I suspect the letter writer who praised Mitt Romney as a principled, courageous senator for voting for removal, was a supporter of removal, and therefore praising Romney and disparaging, by implication, senators who voted against removal. I believe the majority of senators, who voted against and who voted for, did so in good faith, and on a principled basis.
I found the statement by Sen. Lamar Alexander of Tennessee to be a more principled approach than Romney’s. The fundamental issue was whether the president’s conduct amounted to an impeachable offense under the standard in the Constitution. I felt the better position was that by Professor Alan Dershowitz: The standard requires a common law crime in the nature of treason or bribery, which was not charged by the House. Add to that we know the framers sought to prevent partisan impeachment, or nebulous charges such as mal-administration. This impeachment failed on both counts, as it was decidedly a partisan impeachment, which charged “abuse of power.” If this belief makes Alexander or myself unprincipled in the letter writer’s mind, so be it. But such feelings add little to the discussion.
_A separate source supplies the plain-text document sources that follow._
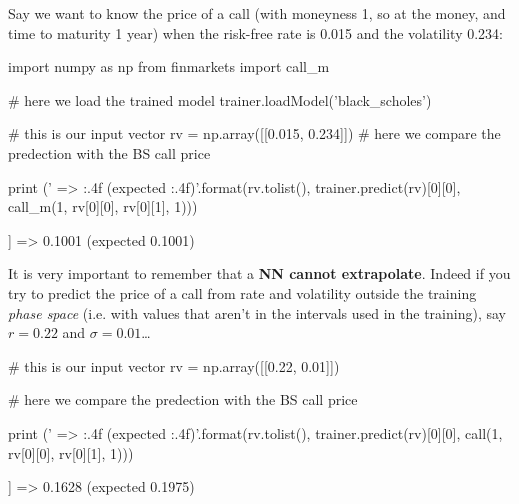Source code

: %

Say we want to know the price of a call (with moneyness 1, so at the money, and time to maturity 1 year) when the risk-free rate is 0.015 and the volatility 0.234:

\begin{ipython}
import numpy as np
from finmarkets import call_m

# here we load the trained model
trainer.loadModel('black_scholes')

# this is our input vector
rv = np.array([[0.015, 0.234]])
# here we compare the predection with the BS call price

print ('{} => {:.4f} (expected {:.4f})'.format(rv.tolist(),
                                               trainer.predict(rv)[0][0],
                                               call_m(1, rv[0][0], rv[0][1], 1)))
\end{ipython}
\begin{ioutput}
[[0.015, 0.234]] => 0.1001 (expected 0.1001)
\end{ioutput}

It is very important to remember that a \textbf{NN cannot extrapolate}.
Indeed if you try to predict the price of a call from rate and volatility outside the training \emph{phase space} (i.e. with values that aren't in the intervals used in the training), say \(r = 0.22\) and \(\sigma = 0.01\)\ldots{}

\begin{ipython}
# this is our input vector
rv = np.array([[0.22, 0.01]])

# here we compare the predection with the BS call price

print ('{} => {:.4f} (expected {:.4f})'.format(rv.tolist(),
                                        trainer.predict(rv)[0][0],
                                        call(1, rv[0][0], rv[0][1], 1)))
\end{ipython}
\begin{ioutput}
[[0.22, 0.01]] => 0.1628 (expected 0.1975)
\end{ioutput}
Finally, the assertion that a trial without witnesses is not a trial, as argued by Democratic proponents, is not true. It is standard to have “trials” without witnesses where the charges do not amount to a viable claim in the minds of judges. Not to mention that there were “fact” witnesses, all of whom were chosen by House Intelligence Committee leadership, and thousands of pages of documents, on the basis of which the House asserted they had established a legal, factual basis for impeachment. A majority of senators disagreed.